The best argument for working toward better HIEI
would combine the potential for savings with the
potential for improved patient care.


By Laurence C. Baker


ABSTRACT:

The paper by Jan Walker and colleagues provides an estimate of savings to be gained by increased health care information exchange and interoperability (HIEI). However, the assumptions on which their analysis was based seem very optimistic and could produce estimates that are not achievable. This commentary outlines some questions about their assumptions and suggests that less-aggressive assumptions could lead to more realistic expectations about the financial implications of achieving interoperability.

As the idea of electronic medical records gained momentum a decade ago, many looked to a not-too-far-off future of digitized health information at the fingertips of clinicians, dramatically improving the efficiency of health care delivery and patient outcomes. In the years since, tremendous progress has been made, and a great deal of knowledge about the use of computers in medicine has been gained. It is precisely this experience that puts us in a position to consider the benefits of improving the interoperability of systems used by different entities in the health care delivery system. Better interoperability seems the natural evolutionary path for a system that increasingly uses the power of electronic tools to improve practice.

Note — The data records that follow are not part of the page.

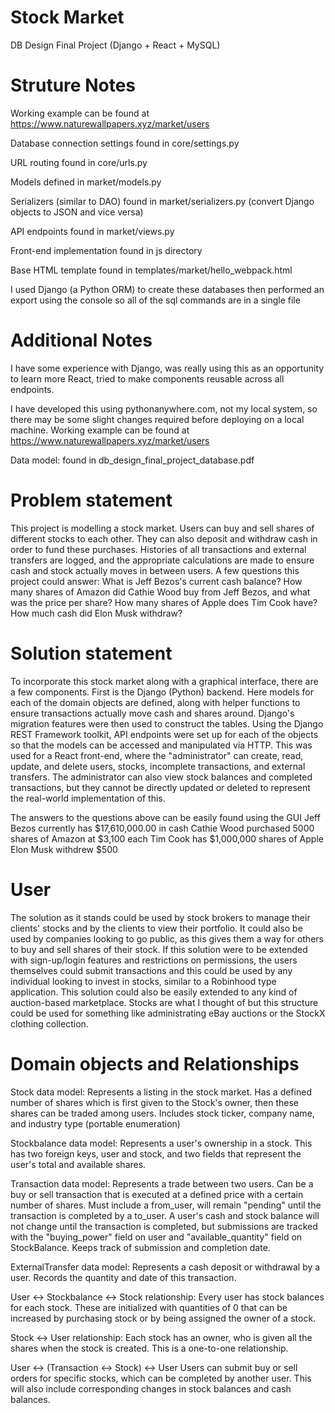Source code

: # Stock Market
DB Design Final Project (Django + React + MySQL)

# Struture Notes
Working example can be found at https://www.naturewallpapers.xyz/market/users

Database connection settings found in core/settings.py

URL routing found in core/urls.py

Models defined in market/models.py

Serializers (similar to DAO) found in market/serializers.py (convert Django objects to JSON and vice versa)

API endpoints found in market/views.py 

Front-end implementation found in js directory

Base HTML template found in templates/market/hello_webpack.html

I used Django (a Python ORM) to create these databases then performed an export using the console so all of the sql commands are in a single file


# Additional Notes
I have some experience with Django, was really using this as an opportunity to learn more React, tried to make components reusable across all endpoints. 

I have developed this using pythonanywhere.com, not my local system, so there may be some slight changes required before deploying on a local machine. 
Working example can be found at https://www.naturewallpapers.xyz/market/users

Data model: found in db_design_final_project_database.pdf

# Problem statement 

This project is modelling a stock market. Users can buy and sell shares of different stocks to each other. They can also deposit and withdraw cash in order to fund these purchases. Histories of all transactions and external transfers are logged, and the appropriate calculations are made to ensure cash and stock actually moves in between users.
A few questions this project could answer: What is Jeff Bezos's current cash balance? How many shares of Amazon did Cathie Wood buy from Jeff Bezos, and what was the price per share? How many shares of Apple does Tim Cook have? How much cash did Elon Musk withdraw?

# Solution statement

To incorporate this stock market along with a graphical interface, there are a few components. First is the Django (Python) backend. Here models for each of the domain objects are defined, along with helper functions to ensure transactions actually move cash and shares around. Django's migration features were then used to construct the tables. Using the Django REST Framework toolkit, API endpoints were set up for each of the objects so that the models can be accessed and manipulated via HTTP. This was used for a React front-end, where the "administrator" can create, read, update, and delete users, stocks, incomplete transactions, and external transfers. The administrator can also view stock balances and completed transactions, but they cannot be directly updated or deleted to represent the real-world implementation of this. 

The answers to the questions above can be easily found using the GUI
Jeff Bezos currently has $17,610,000.00 in cash
Cathie Wood purchased 5000 shares of Amazon at $3,100 each
Tim Cook has $1,000,000 shares of Apple
Elon Musk withdrew $500 

# User 

The solution as it stands could be used by stock brokers to manage their clients' stocks and by the clients to view their portfolio. It could also be used by companies looking to go public, as this gives them a way for others to buy and sell shares of their stock. If this solution were to be extended with sign-up/login features and restrictions on permissions, the users themselves could submit transactions and this could be used by any individual looking to invest in stocks, similar to a Robinhood type application.  This solution could also be easily extended to any kind of auction-based marketplace. Stocks are what I thought of but this structure could be used for something like administrating eBay auctions or the StockX clothing collection.

# Domain objects and Relationships

Stock data model: Represents a listing in the stock market. Has a defined number of shares which
is first given to the Stock's owner, then these shares can be traded among users. Includes stock
ticker, company name, and industry type (portable enumeration)

Stockbalance data model: Represents a user's ownership in a stock. This has two foreign keys,
user and stock, and two fields that represent the user's total and available shares.

Transaction data model: Represents a trade between two users. Can be a buy or sell
transaction that is executed at a defined price with a certain number of shares. Must include
a from_user, will remain "pending" until the transaction is completed by a to_user. 
A user's cash and stock balance will not change until the transaction is completed, but
submissions are tracked with the "buying_power" field on user and "available_quantity" field
on StockBalance. Keeps track of submission and completion date.

ExternalTransfer data model: Represents a cash deposit or withdrawal by a user. Records the
quantity and date of this transaction.

User <-> Stockbalance <-> Stock relationship:
Every user has stock balances for each stock. These are initialized with quantities of 0
that can be increased by purchasing stock or by being assigned the owner of a stock.

Stock <-> User relationship: 
Each stock has an owner, who is given all the shares when the stock is created. This 
is a one-to-one relationship. 

User <-> (Transaction <-> Stock) <-> User
Users can submit buy or sell orders for specific stocks, which can be completed by another
user. This will also include corresponding changes in stock balances and cash balances.
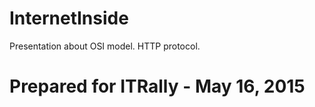 # InternetInside
Presentation about OSI model. 
HTTP protocol.

# Prepared for ITRally - May 16, 2015
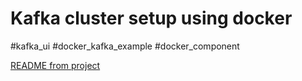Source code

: # Kafka cluster setup using docker
#kafka_ui #docker_kafka_example #docker_component

[README from project](../../../javacode/kafka/README.md)

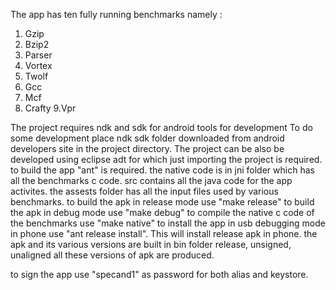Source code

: The app has ten fully running benchmarks namely : 
1. Gzip
2. Bzip2
3. Parser
4. Vortex
5. Twolf
6. Gcc
7. Mcf
8. Crafty
9.Vpr



The project requires ndk and sdk for android tools for development
To do some development place ndk sdk folder downloaded from android developers site in the project directory.
The project can be also be developed using eclipse adt for which just importing the project is required.
to build the app "ant" is required.
the native code is in jni folder which has all the benchmarks c code.
src contains all the java code for the app activites.
the assests folder has all the input files used by various benchmarks.
to build the apk in release mode use "make release"
to build the apk in debug mode use "make debug"
to compile the native c code of the benchmarks use "make native"
to install the app in usb debugging mode in phone use "ant release install". This will install release apk in phone.
the apk and its various versions are built in bin folder
release, unsigned, unaligned all these versions of apk are produced.


to sign the app use "specand1" as password for both alias and keystore. 
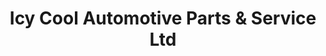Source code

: ---
title: "Icy Cool Automotive Parts & Service Ltd"
url: /vancouver/icy-cool-automotive-parts-und-service-ltd/
shop: Autowerkstatt
---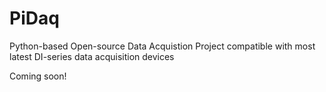 # PiDaq
Python-based Open-source Data Acquistion Project compatible with most latest DI-series data acquisition devices

Coming soon!
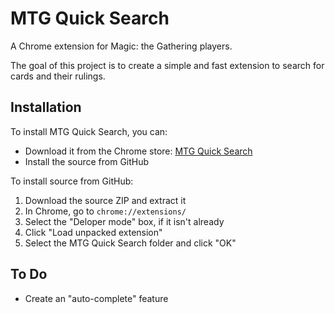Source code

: # MTG Quick Search
A Chrome extension for Magic: the Gathering players.

The goal of this project is to create a simple and fast extension to search for cards and their rulings.

## Installation
To install MTG Quick Search, you can:

* Download it from the Chrome store: [MTG Quick Search](https://chrome.google.com/webstore/detail/mtg-quick-search/kpeklfciihciibdckffbdkicfoodkngo)
* Install the source from GitHub

To install source from GitHub:

1. Download the source ZIP and extract it
2. In Chrome, go to `chrome://extensions/`
3. Select the "Deloper mode" box, if it isn't already
4. Click "Load unpacked extension"
5. Select the MTG Quick Search folder and click "OK"

## To Do
* Create an "auto-complete" feature
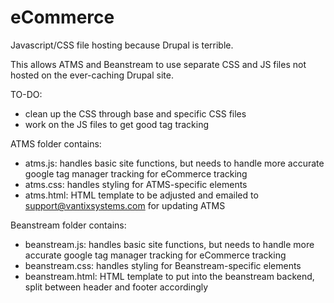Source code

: # eCommerce
Javascript/CSS file hosting because Drupal is terrible.

This allows ATMS and Beanstream to use separate CSS and JS files not hosted on the ever-caching Drupal site.

TO-DO:
- clean up the CSS through base and specific CSS files
- work on the JS files to get good tag tracking

ATMS folder contains:
- atms.js: handles basic site functions, but needs to handle more accurate google tag manager tracking for eCommerce tracking
- atms.css: handles styling for ATMS-specific elements
- atms.html: HTML template to be adjusted and emailed to support@vantixsystems.com for updating ATMS

Beanstream folder contains:
- beanstream.js: handles basic site functions, but needs to handle more accurate google tag manager tracking for eCommerce tracking
- beanstream.css: handles styling for Beanstream-specific elements
- beanstream.html: HTML template to put into the beanstream backend, split between header and footer accordingly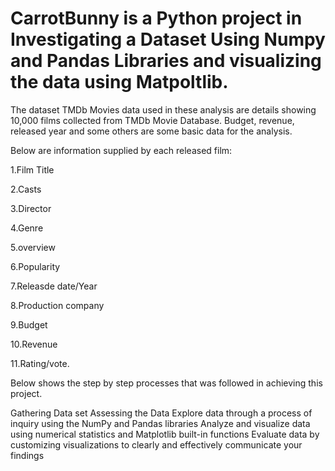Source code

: # CarrotBunny is a Python project in Investigating a Dataset Using Numpy and Pandas Libraries and visualizing the data using Matpoltlib.
The dataset TMDb Movies data used in these analysis are details showing 10,000 films collected from TMDb Movie Database. Budget, revenue, released year and some others are some basic data for the analysis.

Below are information supplied by each released film:

1.Film Title

2.Casts

3.Director

4.Genre

5.overview

6.Popularity

7.Releasde date/Year

8.Production company

9.Budget

10.Revenue

11.Rating/vote.

Below shows the step by step processes that was followed in achieving this project.

Gathering Data set
Assessing the Data
Explore data through a process of inquiry using the NumPy and Pandas libraries
Analyze and visualize data using numerical statistics and Matplotlib built-in functions
Evaluate data by customizing visualizations to clearly and effectively communicate your findings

At the same time, we still struggle to achieve the initial vision of widespread use of computerized tools and the accompanying benefits. The experience to date with developing and implementing electronic medical records (EMRs), computerized physician order entry (CPOE) systems, decision support, and related tools should raise a cautionary flag when we consider the economic benefits that can be expected to flow from efforts to achieve the kinds of widespread extensions and improvements in computerized systems that would be needed for advanced information interoperability, even over a ten-year period.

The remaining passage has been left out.